• _WHAT THE TASK ASKS_:
Go through the data below and copy each line where the word "hline" occurs.

• _DATA IN THIS EXERCISE_:
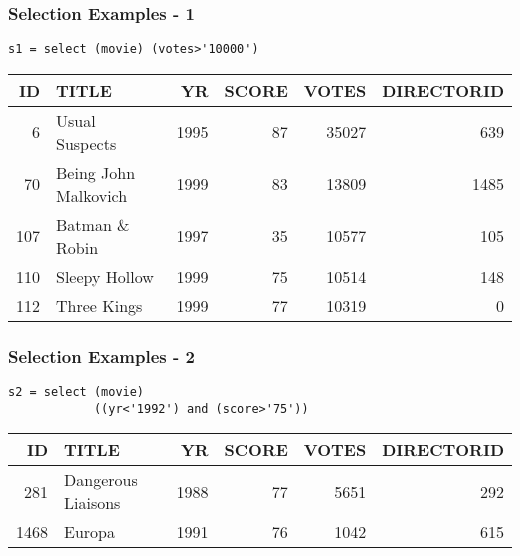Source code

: \documentclass[dvipsnames]{beamer}
\theoremstyle{plain}
\begin{document}
\begin{frame}[fragile]
  \frametitle{Selection Examples - 1}

  \begin{example}
    \begin{lstlisting}
s1 = select (movie) (votes>'10000')
    \end{lstlisting}

    \pause
    \begin{tiny}
    \begin{table}
      \begin{tabular}{|r|l|r|r|r|r|}\hline
 ID & TITLE                &   YR & SCORE & VOTES & DIRECTORID\\\hline\hline
  6 & Usual Suspects       & 1995 &    87 & 35027 &        639\\\hline
 70 & Being John Malkovich & 1999 &    83 & 13809 &       1485\\\hline
107 & Batman \& Robin      & 1997 &    35 & 10577 &        105\\\hline
110 & Sleepy Hollow        & 1999 &    75 & 10514 &        148\\\hline
112 & Three Kings          & 1999 &    77 & 10319 &          0\\\hline
      \end{tabular}
    \end{table}
    \end{tiny}
  \end{example}
\end{frame}

\begin{frame}[fragile]
  \frametitle{Selection Examples - 2}

  \begin{example}
    \begin{lstlisting}
s2 = select (movie)
            ((yr<'1992') and (score>'75'))
    \end{lstlisting}

    \pause
    \begin{tiny}
    \begin{table}
      \begin{tabular}{|r|l|r|r|r|r|}\hline
  ID & TITLE              &   YR & SCORE & VOTES & DIRECTORID\\\hline\hline
 281 & Dangerous Liaisons & 1988 &    77 &  5651 &        292\\\hline
1468 & Europa             & 1991 &    76 &  1042 &        615\\\hline
      \end{tabular}
    \end{table}
    \end{tiny}
  \end{example}
\end{frame}
\end{document}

• _TASK SOLUTION_:
      \begin{tabular}{|r|l|r|r|r|r|}\hline
 ID & TITLE                &   YR & SCORE & VOTES & DIRECTORID\\\hline\hline
  6 & Usual Suspects       & 1995 &    87 & 35027 &        639\\\hline
 70 & Being John Malkovich & 1999 &    83 & 13809 &       1485\\\hline
107 & Batman \& Robin      & 1997 &    35 & 10577 &        105\\\hline
110 & Sleepy Hollow        & 1999 &    75 & 10514 &        148\\\hline
112 & Three Kings          & 1999 &    77 & 10319 &          0\\\hline
      \begin{tabular}{|r|l|r|r|r|r|}\hline
  ID & TITLE              &   YR & SCORE & VOTES & DIRECTORID\\\hline\hline
 281 & Dangerous Liaisons & 1988 &    77 &  5651 &        292\\\hline
1468 & Europa             & 1991 &    76 &  1042 &        615\\\hline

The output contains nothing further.